> **Required action**
Images should be omitted while the rest of the data is duplicated exactly.

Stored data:
>>>

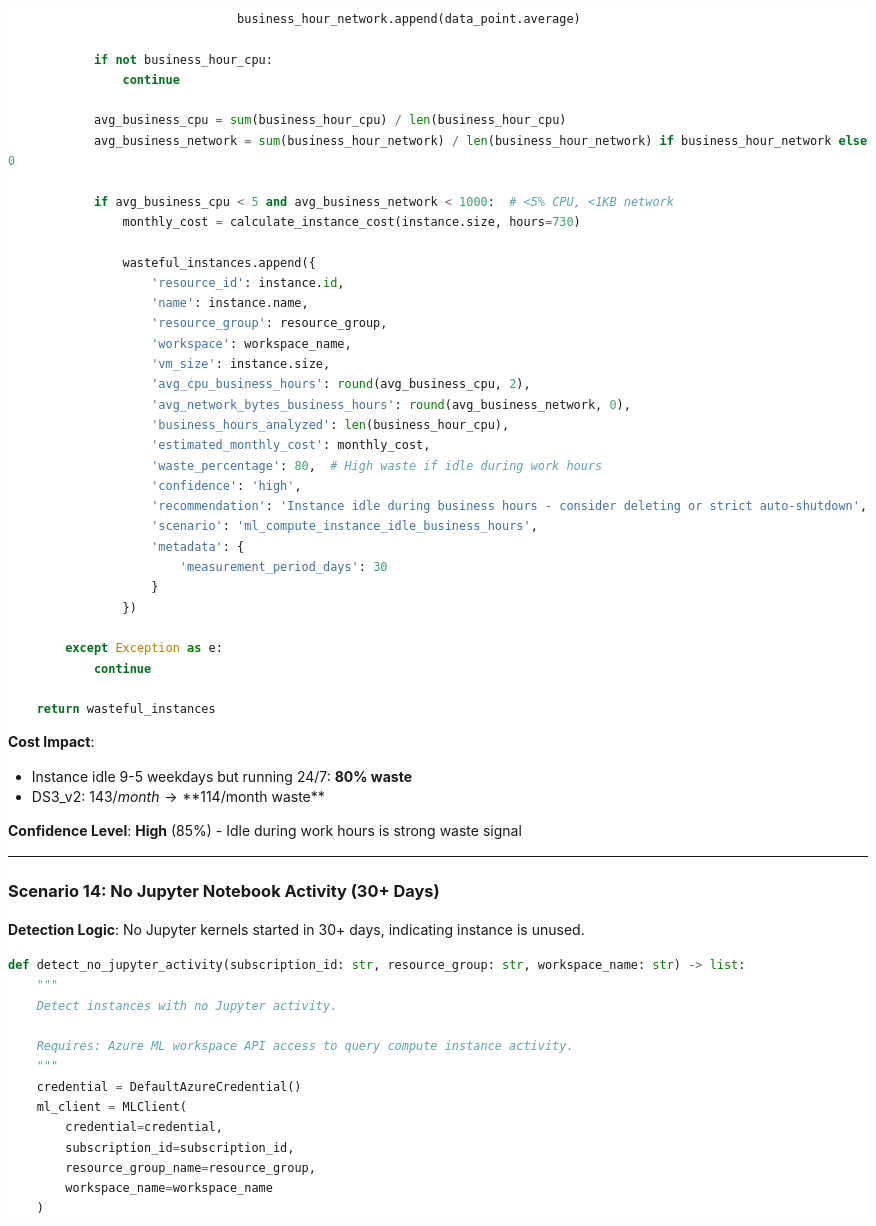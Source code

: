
 ```python
                                business_hour_network.append(data_point.average)

            if not business_hour_cpu:
                continue

            avg_business_cpu = sum(business_hour_cpu) / len(business_hour_cpu)
            avg_business_network = sum(business_hour_network) / len(business_hour_network) if business_hour_network else 0

            if avg_business_cpu < 5 and avg_business_network < 1000:  # <5% CPU, <1KB network
                monthly_cost = calculate_instance_cost(instance.size, hours=730)

                wasteful_instances.append({
                    'resource_id': instance.id,
                    'name': instance.name,
                    'resource_group': resource_group,
                    'workspace': workspace_name,
                    'vm_size': instance.size,
                    'avg_cpu_business_hours': round(avg_business_cpu, 2),
                    'avg_network_bytes_business_hours': round(avg_business_network, 0),
                    'business_hours_analyzed': len(business_hour_cpu),
                    'estimated_monthly_cost': monthly_cost,
                    'waste_percentage': 80,  # High waste if idle during work hours
                    'confidence': 'high',
                    'recommendation': 'Instance idle during business hours - consider deleting or strict auto-shutdown',
                    'scenario': 'ml_compute_instance_idle_business_hours',
                    'metadata': {
                        'measurement_period_days': 30
                    }
                })

        except Exception as e:
            continue

    return wasteful_instances
```

**Cost Impact**:
- Instance idle 9-5 weekdays but running 24/7: **80% waste**
- DS3_v2: $143/month → **$114/month waste**

**Confidence Level**: **High** (85%) - Idle during work hours is strong waste signal

---

### Scenario 14: No Jupyter Notebook Activity (30+ Days)
**Detection Logic**: No Jupyter kernels started in 30+ days, indicating instance is unused.

```python
def detect_no_jupyter_activity(subscription_id: str, resource_group: str, workspace_name: str) -> list:
    """
    Detect instances with no Jupyter activity.

    Requires: Azure ML workspace API access to query compute instance activity.
    """
    credential = DefaultAzureCredential()
    ml_client = MLClient(
        credential=credential,
        subscription_id=subscription_id,
        resource_group_name=resource_group,
        workspace_name=workspace_name
    )
```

<<<

> **Answer to the exercise**
Source code

:
 ```python
                                business_hour_network.append(data_point.average)

            if not business_hour_cpu:
                continue

            avg_business_cpu = sum(business_hour_cpu) / len(business_hour_cpu)
            avg_business_network = sum(business_hour_network) / len(business_hour_network) if business_hour_network else 0

            if avg_business_cpu < 5 and avg_business_network < 1000:  # <5% CPU, <1KB network
                monthly_cost = calculate_instance_cost(instance.size, hours=730)

                wasteful_instances.append({
                    'resource_id': instance.id,
                    'name': instance.name,
                    'resource_group': resource_group,
                    'workspace': workspace_name,
                    'vm_size': instance.size,
                    'avg_cpu_business_hours': round(avg_business_cpu, 2),
                    'avg_network_bytes_business_hours': round(avg_business_network, 0),
                    'business_hours_analyzed': len(business_hour_cpu),
                    'estimated_monthly_cost': monthly_cost,
                    'waste_percentage': 80,  # High waste if idle during work hours
                    'confidence': 'high',
                    'recommendation': 'Instance idle during business hours - consider deleting or strict auto-shutdown',
                    'scenario': 'ml_compute_instance_idle_business_hours',
                    'metadata': {
                        'measurement_period_days': 30
                    }
                })

        except Exception as e:
            continue

    return wasteful_instances
```

**Cost Impact**:
- Instance idle 9-5 weekdays but running 24/7: **80% waste**
- DS3_v2: $143/month → **$114/month waste**

**Confidence Level**: **High** (85%) - Idle during work hours is strong waste signal

---

### Scenario 14: No Jupyter Notebook Activity (30+ Days)
**Detection Logic**: No Jupyter kernels started in 30+ days, indicating instance is unused.

```python
def detect_no_jupyter_activity(subscription_id: str, resource_group: str, workspace_name: str) -> list:
    """
    Detect instances with no Jupyter activity.

    Requires: Azure ML workspace API access to query compute instance activity.
    """
    credential = DefaultAzureCredential()
    ml_client = MLClient(
        credential=credential,
        subscription_id=subscription_id,
        resource_group_name=resource_group,
        workspace_name=workspace_name
    )
```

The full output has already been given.